考えざるを得なくなる、「私たちはどうすべきか?」
本作のジャンルを一言で言うならば、やはり「コメディ」でしょう。熱意だけあって中身がなく空回りする二世候補と、やる気の希薄な秘書たちの攻防には笑える要素が散りばめられています。しかし本作のテーマは、私たちの社会の中にある問題。劇中で展開する物語がスクリーンの向こう側の世界のことだと分かっているからこそ笑ってしまうのであって、現実社会の問題の多くは笑えるものばかりではありません。

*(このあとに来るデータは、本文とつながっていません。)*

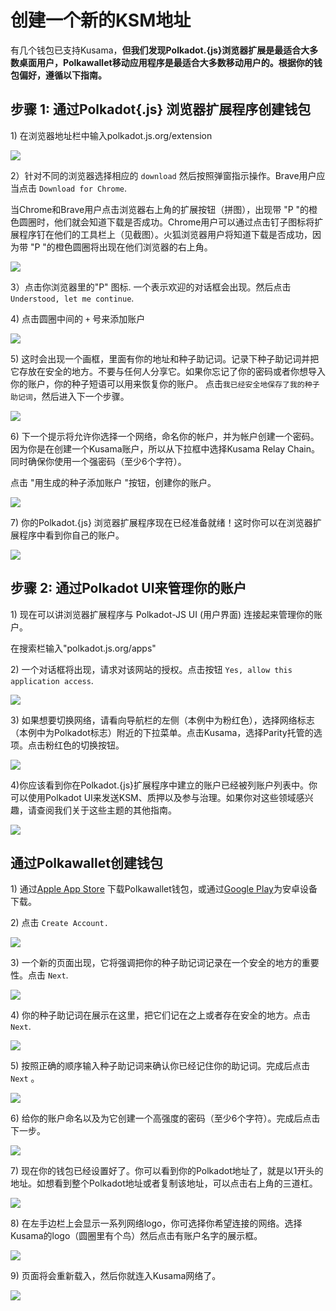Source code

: # 创建一个新的KSM地址

有几个钱包已支持Kusama，**但我们发现Polkadot.{js}浏览器扩展是最适合大多数桌面用户，Polkawallet移动应用程序是最适合大多数移动用户的。**根据你的钱包偏好，遵循以下指南**。**

## 步骤 1: 通过Polkadot{.js} 浏览器扩展程序创建钱包 <a href="#option-1-creating-a-wallet-through-polkadot-.js-browser-extension" id="option-1-creating-a-wallet-through-polkadot-.js-browser-extension"></a>

1\) 在浏览器地址栏中输入polkadot.js.org/extension

![](<../../../.gitbook/assets/1 (54).png>)

2）针对不同的浏览器选择相应的 `download` 然后按照弹窗指示操作。Brave用户应当点击 `Download for Chrome`.

当Chrome和Brave用户点击浏览器右上角的扩展按钮（拼图），出现带 "P "的橙色圆圈时，他们就会知道下载是否成功。Chrome用户可以通过点击钉子图标将扩展程序钉在他们的工具栏上（见截图）。火狐浏览器用户将知道下载是否成功，因为带 "P "的橙色圆圈将出现在他们浏览器的右上角。

![](<../../../.gitbook/assets/1 (14).png>)

3）点击你浏览器里的"P" 图标. 一个表示欢迎的对话框会出现。然后点击 `Understood, let me continue`.

4\) 点击圆圈中间的 `+` 号来添加账户

![](<../../../.gitbook/assets/1 (1).jpeg>)

5\) 这时会出现一个画框，里面有你的地址和种子助记词。记录下种子助记词并把它存放在安全的地方。不要与任何人分享它。如果你忘记了你的密码或者你想导入你的账户，你的种子短语可以用来恢复你的账户。 点击`我已经安全地保存了我的种子助记词`，然后进入下一个步骤。

![](<../../../.gitbook/assets/1 (25).png>)

6\) 下一个提示将允许你选择一个网络，命名你的帐户，并为帐户创建一个密码。因为你是在创建一个Kusama账户，所以从下拉框中选择Kusama Relay Chain。同时确保你使用一个强密码（至少6个字符）。&#x20;

点击 "用生成的种子添加账户 "按钮，创建你的账户。

![](<../../../.gitbook/assets/1 (17).png>)

7\) 你的Polkadot.{js} 浏览器扩展程序现在已经准备就绪！这时你可以在浏览器扩展程序中看到你自己的账户。

![](<../../../.gitbook/assets/1 (48).png>)

## 步骤 2: 通过Polkadot UI来管理你的账户 <a href="#option-2-creating-a-wallet-through-polkawallet" id="option-2-creating-a-wallet-through-polkawallet"></a>

1\) 现在可以讲浏览器扩展程序与 Polkadot-JS UI (用户界面) 连接起来管理你的账户。

在搜索栏输入"polkadot.js.org/apps"&#x20;

2\) 一个对话框将出现，请求对该网站的授权。点击按钮 `Yes, allow this application access`.

![](https://i.imgur.com/9yHKL2f.png)

3\) 如果想要切换网络，请看向导航栏的左侧（本例中为粉红色），选择网络标志（本例中为Polkadot标志）附近的下拉菜单。点击Kusama，选择Parity托管的选项。点击粉红色的切换按钮。

![](https://i.imgur.com/aF6aqn4.png)

4\)你应该看到你在Polkadot.{js}扩展程序中建立的账户已经被列账户列表中。你可以使用Polkadot UI来发送KSM、质押以及参与治理。如果你对这些领域感兴趣，请查阅我们关于这些主题的其他指南。&#x20;

![](https://i.imgur.com/p5m0D1J.png)

## 通过Polkawallet创建钱包 <a href="#creating-a-wallet-through-polkawallet" id="creating-a-wallet-through-polkawallet"></a>

1\) 通过[Apple App Store](https://apps.apple.com/us/app/polkawallet/id1520301768) 下载Polkawallet钱包，或通过[Google Play](https://play.google.com/store/apps/details?id=io.polkawallet.www.polka\_wallet)为安卓设备下载。

2\) 点击 `Create Account.`

![](https://i.imgur.com/ul163Lo.jpg)

3\) 一个新的页面出现，它将强调把你的种子助记词记录在一个安全的地方的重要性。点击 `Next`.​

![](https://i.imgur.com/hyl3FDb.jpg)

4\) 你的种子助记词在展示在这里，把它们记在之上或者存在安全的地方。点击 `Next`.​

![](https://1503523808-files.gitbook.io/\~/files/v0/b/gitbook-legacy-files/o/assets%2F-MAz4EenwXLth\_HO\_hmJ%2F-MX0OD23MNSSSeDfK3P2%2F-MX0QHs0ZEbYzHBoy\_yG%2FMkzXnjg.jpeg?alt=media\&token=47383b26-e60b-43f9-b3b6-db9b9135bcc8)

5\) 按照正确的顺序输入种子助记词来确认你已经记住你的助记词。完成后点击 `Next` 。

![](https://1503523808-files.gitbook.io/\~/files/v0/b/gitbook-legacy-files/o/assets%2F-MAz4EenwXLth\_HO\_hmJ%2F-MX0OD23MNSSSeDfK3P2%2F-MX0QM9qEp3n8jkNj86q%2FEAuT7R7.jpeg?alt=media\&token=d143cf0a-d91b-4b97-a469-fbec81a1ca79)

6\) 给你的账户命名以及为它创建一个高强度的密码（至少6个字符）。完成后点击下一步。

![](https://i.imgur.com/3ouTHum.jpg)

​7) 现在你的钱包已经设置好了。你可以看到你的Polkadot地址了，就是以1开头的地址。如想看到整个Polkadot地址或者复制该地址，可以点击右上角的三道杠。

![](https://i.imgur.com/YYYj1IN.jpg)

8\) 在左手边栏上会显示一系列网络logo，你可选择你希望连接的网络。选择Kusama的logo（圆圈里有个鸟）然后点击有账户名字的展示框。

![](../../../.gitbook/assets/1.jpeg)

9\) 页面将会重新载入，然后你就连入Kusama网络了。

![](<../../../.gitbook/assets/1 (2).jpeg>)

谷村も内心では有美をバカにし、振り回されながらも“事なかれ主義”を通そうとする存在です。しかし、そんな彼に有美は“選挙に落ちる”というとんでもないことを提案します。これは現在の政界への彼女なりの反抗。そこで谷村が彼女に対し、どんな向き合い方をするのかは映画を観てのお楽しみですが、この後の展開こそが、本作の訴えようとしている主題なのだと思います。それはつまり、「私たちはどうすべきか?」ということです。
見て見ぬ振りをするのか、忖度するのか…
多くの人々が現在の政治に振り回され、不満を抱えているのではないでしょうか。街へ出ても、SNSを開いてみても、そんな声で溢れています。そこで私たちは、どうすべきなのでしょうか。谷村は、議員秘書という極めて政治に近い立ち位置で、自分なりの選択をします。私たちには一人ひとりの異なる立ち位置があり、取れる選択も行動もそれぞれ違う。見て見ぬ振りをするのか、無関心でいるのか、忖度するのか、ただ不満をもらすだけでいるのか…。
コメディでありながらもシビアな現実を捉えた作品に、観客はつい考えさせられてしまう、そんな魅力を秘めた作品だと感じました。